Mas só porque as salmouras concentram o oxigênio não significa, necessariamente, que elas constituam um refúgio para qualquer micróbio marciano em qualquer parte do planeta. Por um lado, Stamenkovic e seus colegas ainda não modelaram a atual formação ou estabilidade dos mares ao longo do tempo; em vez disso, eles simplesmente procuraram regiões nas quais o líquido salgado poderia existir, com base nas pressões atmosféricas marcianas medidas e em uma faixa de temperaturas anuais médias estimadas. As salmouras exigiriam condições mais salgadas no equador, o que faria com que elas absorvessem menos oxigênio e se tornassem habitats menos adequados. Porém, nos polos as salmouras seriam capazes de absorver oxigênio suficiente para potencialmente suportar uma variedade maior de formas de vida, segundo o estudo.

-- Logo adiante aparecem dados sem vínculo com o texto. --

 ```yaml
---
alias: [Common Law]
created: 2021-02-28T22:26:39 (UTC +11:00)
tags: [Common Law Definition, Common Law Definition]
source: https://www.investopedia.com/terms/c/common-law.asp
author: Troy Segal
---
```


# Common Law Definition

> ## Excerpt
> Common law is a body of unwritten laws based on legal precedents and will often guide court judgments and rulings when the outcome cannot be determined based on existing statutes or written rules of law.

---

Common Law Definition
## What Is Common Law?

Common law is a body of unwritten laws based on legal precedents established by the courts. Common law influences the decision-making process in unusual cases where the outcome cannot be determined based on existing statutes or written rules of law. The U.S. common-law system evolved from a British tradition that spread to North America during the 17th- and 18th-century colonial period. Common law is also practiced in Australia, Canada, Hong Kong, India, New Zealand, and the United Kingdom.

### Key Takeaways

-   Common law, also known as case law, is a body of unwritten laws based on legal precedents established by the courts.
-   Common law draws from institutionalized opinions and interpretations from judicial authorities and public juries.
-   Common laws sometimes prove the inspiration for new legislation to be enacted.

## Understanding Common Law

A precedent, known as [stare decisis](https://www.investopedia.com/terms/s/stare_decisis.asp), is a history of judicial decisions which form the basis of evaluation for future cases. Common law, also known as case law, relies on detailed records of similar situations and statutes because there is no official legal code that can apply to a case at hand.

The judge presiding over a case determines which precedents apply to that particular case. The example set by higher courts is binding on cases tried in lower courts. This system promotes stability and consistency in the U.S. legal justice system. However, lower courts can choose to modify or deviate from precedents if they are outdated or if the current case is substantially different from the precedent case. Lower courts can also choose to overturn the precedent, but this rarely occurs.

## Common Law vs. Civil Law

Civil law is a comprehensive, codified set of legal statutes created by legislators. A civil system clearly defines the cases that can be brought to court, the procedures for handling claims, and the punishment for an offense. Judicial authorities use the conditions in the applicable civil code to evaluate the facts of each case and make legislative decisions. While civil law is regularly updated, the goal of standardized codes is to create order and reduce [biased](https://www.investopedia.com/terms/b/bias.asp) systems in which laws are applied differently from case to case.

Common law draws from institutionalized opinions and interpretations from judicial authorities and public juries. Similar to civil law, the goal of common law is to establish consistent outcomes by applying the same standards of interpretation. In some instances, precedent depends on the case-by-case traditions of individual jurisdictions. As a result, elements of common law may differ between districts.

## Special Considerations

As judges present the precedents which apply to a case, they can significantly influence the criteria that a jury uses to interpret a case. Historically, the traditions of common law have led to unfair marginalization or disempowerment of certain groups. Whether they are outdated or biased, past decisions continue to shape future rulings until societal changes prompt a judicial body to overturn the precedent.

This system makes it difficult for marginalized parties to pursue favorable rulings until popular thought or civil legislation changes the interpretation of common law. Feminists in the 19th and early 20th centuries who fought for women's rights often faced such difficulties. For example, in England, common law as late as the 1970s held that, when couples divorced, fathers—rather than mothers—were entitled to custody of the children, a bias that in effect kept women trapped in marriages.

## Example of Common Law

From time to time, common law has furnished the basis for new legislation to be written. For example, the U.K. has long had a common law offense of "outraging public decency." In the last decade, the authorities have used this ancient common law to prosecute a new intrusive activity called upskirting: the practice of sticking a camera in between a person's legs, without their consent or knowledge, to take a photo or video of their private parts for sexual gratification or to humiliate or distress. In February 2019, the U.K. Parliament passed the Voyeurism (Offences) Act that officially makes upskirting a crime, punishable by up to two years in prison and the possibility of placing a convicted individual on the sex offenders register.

No entanto, de acordo com Edgard Rivera-Valentin, seria difícil, em primeiro lugar, que os sais situados perto da superfície absorvessem vapor d’água da atmosfera de Marte, o que permitiria a formação da salmoura - um processo conhecido como deliquescência. Rivera-Valentin, um cientista planetário do Instituto Lunar e Planetário do Texas, que não fez parte do estudo, diz que a deliquescência é um desafio até nos polos do planeta. Lá há vapor de água mais abundante do que no Equador, graças à presença das calotas polares, mas ainda é escasso na atmosfera devido às temperaturas congelantes.

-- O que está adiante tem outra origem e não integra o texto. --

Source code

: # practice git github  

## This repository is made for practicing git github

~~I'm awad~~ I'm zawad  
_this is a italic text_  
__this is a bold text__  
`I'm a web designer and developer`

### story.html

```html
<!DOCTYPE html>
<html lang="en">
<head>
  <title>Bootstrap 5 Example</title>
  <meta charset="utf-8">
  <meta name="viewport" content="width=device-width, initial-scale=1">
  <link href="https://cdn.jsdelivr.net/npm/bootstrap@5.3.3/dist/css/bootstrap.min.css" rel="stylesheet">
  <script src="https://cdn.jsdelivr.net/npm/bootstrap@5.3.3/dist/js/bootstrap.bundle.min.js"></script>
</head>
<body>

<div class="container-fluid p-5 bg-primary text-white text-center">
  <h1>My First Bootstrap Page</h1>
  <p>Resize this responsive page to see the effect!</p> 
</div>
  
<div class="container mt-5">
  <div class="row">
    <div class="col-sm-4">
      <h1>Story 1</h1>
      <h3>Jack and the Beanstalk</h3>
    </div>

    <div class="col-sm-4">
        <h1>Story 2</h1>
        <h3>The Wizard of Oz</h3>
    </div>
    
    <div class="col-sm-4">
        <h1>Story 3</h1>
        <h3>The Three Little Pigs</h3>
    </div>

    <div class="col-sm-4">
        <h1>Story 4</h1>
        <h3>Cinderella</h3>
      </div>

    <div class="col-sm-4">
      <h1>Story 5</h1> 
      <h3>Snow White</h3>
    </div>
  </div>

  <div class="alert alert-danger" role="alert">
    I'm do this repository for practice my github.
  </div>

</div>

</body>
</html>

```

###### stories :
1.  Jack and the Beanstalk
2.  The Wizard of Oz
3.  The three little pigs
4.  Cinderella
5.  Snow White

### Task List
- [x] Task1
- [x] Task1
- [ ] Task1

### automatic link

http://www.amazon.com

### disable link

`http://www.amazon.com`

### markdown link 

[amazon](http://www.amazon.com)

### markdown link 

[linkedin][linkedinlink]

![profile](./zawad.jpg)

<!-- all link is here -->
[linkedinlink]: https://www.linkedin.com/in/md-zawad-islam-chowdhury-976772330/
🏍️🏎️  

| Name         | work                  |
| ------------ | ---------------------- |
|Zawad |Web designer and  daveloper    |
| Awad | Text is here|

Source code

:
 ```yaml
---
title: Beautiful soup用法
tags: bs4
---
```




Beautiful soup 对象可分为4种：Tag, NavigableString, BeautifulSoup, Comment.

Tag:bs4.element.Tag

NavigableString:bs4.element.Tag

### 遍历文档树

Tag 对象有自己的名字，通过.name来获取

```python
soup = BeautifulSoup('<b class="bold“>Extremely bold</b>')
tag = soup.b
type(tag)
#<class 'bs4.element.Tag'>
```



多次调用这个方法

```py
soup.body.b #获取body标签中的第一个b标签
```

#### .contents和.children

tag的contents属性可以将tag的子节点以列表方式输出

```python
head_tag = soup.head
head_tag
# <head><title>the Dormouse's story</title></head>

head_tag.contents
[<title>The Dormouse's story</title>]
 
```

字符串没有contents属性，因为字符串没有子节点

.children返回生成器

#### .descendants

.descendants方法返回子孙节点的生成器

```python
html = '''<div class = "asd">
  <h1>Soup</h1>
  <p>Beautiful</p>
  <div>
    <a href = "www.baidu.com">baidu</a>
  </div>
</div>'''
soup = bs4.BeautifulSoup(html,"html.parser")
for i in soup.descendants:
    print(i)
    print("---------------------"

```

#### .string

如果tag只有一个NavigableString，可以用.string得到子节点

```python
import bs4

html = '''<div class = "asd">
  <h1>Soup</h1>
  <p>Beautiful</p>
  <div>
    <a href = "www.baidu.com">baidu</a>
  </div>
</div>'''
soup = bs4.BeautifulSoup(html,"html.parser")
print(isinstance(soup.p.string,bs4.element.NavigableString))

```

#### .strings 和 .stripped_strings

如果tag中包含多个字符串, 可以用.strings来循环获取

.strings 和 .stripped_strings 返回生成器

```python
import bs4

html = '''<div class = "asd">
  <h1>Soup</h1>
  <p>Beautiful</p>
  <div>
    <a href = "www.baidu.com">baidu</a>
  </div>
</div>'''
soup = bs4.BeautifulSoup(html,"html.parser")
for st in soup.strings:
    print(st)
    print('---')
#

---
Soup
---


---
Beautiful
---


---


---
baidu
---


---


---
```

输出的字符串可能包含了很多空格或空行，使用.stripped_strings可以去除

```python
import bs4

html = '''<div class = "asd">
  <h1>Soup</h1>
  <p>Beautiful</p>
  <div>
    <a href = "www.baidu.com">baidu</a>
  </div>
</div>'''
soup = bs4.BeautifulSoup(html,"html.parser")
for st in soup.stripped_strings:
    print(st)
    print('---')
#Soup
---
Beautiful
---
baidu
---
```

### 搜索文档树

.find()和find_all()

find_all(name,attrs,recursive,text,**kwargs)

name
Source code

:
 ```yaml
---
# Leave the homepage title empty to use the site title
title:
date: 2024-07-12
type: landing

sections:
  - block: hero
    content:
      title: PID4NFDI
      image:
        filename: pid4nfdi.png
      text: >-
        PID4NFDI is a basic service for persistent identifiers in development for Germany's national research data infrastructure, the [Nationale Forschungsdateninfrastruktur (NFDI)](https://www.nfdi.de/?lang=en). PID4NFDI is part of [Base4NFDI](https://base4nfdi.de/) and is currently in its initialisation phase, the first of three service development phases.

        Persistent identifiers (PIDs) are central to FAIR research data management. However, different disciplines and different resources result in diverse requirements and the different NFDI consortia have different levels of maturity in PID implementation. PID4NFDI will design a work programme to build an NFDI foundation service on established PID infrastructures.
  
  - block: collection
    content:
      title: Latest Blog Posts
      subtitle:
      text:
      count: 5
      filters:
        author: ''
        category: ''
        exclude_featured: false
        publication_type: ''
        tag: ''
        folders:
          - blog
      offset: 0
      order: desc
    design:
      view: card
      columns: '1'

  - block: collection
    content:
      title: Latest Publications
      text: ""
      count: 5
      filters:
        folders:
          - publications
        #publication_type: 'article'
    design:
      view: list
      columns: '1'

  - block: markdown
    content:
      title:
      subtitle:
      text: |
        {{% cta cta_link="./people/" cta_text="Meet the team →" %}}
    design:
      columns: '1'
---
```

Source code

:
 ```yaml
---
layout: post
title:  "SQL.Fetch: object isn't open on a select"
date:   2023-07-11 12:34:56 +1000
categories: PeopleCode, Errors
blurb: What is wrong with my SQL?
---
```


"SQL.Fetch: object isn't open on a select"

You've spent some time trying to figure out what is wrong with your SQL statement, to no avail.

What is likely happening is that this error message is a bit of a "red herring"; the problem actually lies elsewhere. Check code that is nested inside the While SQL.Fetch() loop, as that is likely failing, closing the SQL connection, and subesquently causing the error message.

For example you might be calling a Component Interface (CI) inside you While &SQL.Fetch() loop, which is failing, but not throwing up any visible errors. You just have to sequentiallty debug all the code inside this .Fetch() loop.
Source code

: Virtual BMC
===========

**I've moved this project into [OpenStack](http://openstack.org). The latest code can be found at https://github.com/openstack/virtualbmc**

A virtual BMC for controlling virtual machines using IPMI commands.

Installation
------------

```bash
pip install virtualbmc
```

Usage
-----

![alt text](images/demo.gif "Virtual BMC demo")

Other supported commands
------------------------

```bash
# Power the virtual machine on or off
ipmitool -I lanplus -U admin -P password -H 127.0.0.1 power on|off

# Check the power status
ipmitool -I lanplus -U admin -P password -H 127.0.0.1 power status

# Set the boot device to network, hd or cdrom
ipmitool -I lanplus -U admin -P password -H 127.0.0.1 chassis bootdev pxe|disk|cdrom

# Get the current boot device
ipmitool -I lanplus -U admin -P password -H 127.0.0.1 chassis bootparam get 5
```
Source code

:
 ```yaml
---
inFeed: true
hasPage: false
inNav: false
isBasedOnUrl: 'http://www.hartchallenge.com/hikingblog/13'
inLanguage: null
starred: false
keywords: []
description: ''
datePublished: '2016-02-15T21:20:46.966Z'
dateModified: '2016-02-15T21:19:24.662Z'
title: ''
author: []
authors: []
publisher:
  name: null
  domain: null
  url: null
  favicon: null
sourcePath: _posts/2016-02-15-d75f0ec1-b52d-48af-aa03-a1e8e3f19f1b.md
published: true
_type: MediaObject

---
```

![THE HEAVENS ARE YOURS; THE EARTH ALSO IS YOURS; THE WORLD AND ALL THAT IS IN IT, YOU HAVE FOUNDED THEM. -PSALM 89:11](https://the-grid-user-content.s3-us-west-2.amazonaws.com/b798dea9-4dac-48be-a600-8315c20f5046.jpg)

Em vez disso, Rivera-Valentin diz que as salmouras equatoriais são mais propensas a se formar quando a água subterrânea entra em contato com minerais ricos em sal, ao invés de sais interagindo com o vapor da água atmosférica. De acordo com Clifford, é mais provável que ocorram interações entre água e rochas por todo o planeta nas profundezas, onde as águas subterrâneas podem dissolver as rochas ao redor, permanecendo isoladas da atmosfera por bilhões de anos. "Na superfície próxima, é um pouco mais difícil prever qual seria a composição das salmouras ou quão saturadas elas estariam", disse Clifford. Rivera-Valentin também expressou preocupação de que as salmouras sejam salgadas demais para a vida. "Os tipos de salmoura que se formariam em Marte poderiam matá-la", diz ele. "A vida como a conhecemos na Terra não seria capaz de sobreviver nessas salinas muito salgadas e frias."

Woodward Fischer, geobiólogo do Instituto de Tecnologia da Califórnia e um dos autores do artigo, diz que para encontrar o limite salino da vida é preciso saber algo sobre os gastos energéticos de uma célula. “Nós mal conhecemos como isso ocorre em certos casos muito específicos de micróbios em laboratórios na Terra, e não temos idéia de como seria em qualquer outro planeta”, diz ele. Fischer acredita que os cientistas devem evitar restrições excessivamente rígidas quando se trata de imaginar como a vida alienígena e sobrenatural pode emergir e evoluir.

Se de fato os oásis salgados e biologicamente amigáveis se espalham pelo Planeta Vermelho, eles paradoxalmente poderiam ser más notícias para futuras missões de caça à vida lá, tornando vastas faixas do planeta potencialmente habitáveis - e, portanto, fora do alcance para exploração in situ, segundo as interpretações atuais do direito internacional. Os protocolos de proteção planetária exigem métodos rigorosos de descontaminação de espaçonaves que pousam perto de “regiões especiais” onde há a possibilidade de condições necessárias à vida - por exemplo, a presença de uma fonte de energia utilizável e de água líquida. Esses protocolos buscam evitar a extinção acidental ou a contaminação da possível vida marciana por microorganismos invasores da Terra, e também deve manter nosso próprio planeta a salvo de quaisquer organismos marcianos que possam um dia pegar carona para a Terra em futuras missões de retorno de amostras. Presumivelmente, se a maior parte da superfície marciana e da região subsuperficial fosse subitamente vista como uma “região especial”, a exploração ainda poderia ocorrer por meio de robôs que seriam, de algum modo, completamente expurgados de todos os vestígios potencialmente contaminantes da biologia terrena.

Tais exigências rígidas elevariam o já alto custo da exploração marciana, mas Stamenkovic continua otimista. "Eu acho que há um ponto de equilíbrio onde podemos ser curiosos e exploradores sem bagunçar as coisas", diz ele. "Nós temos que ir atrás dessas descobertas."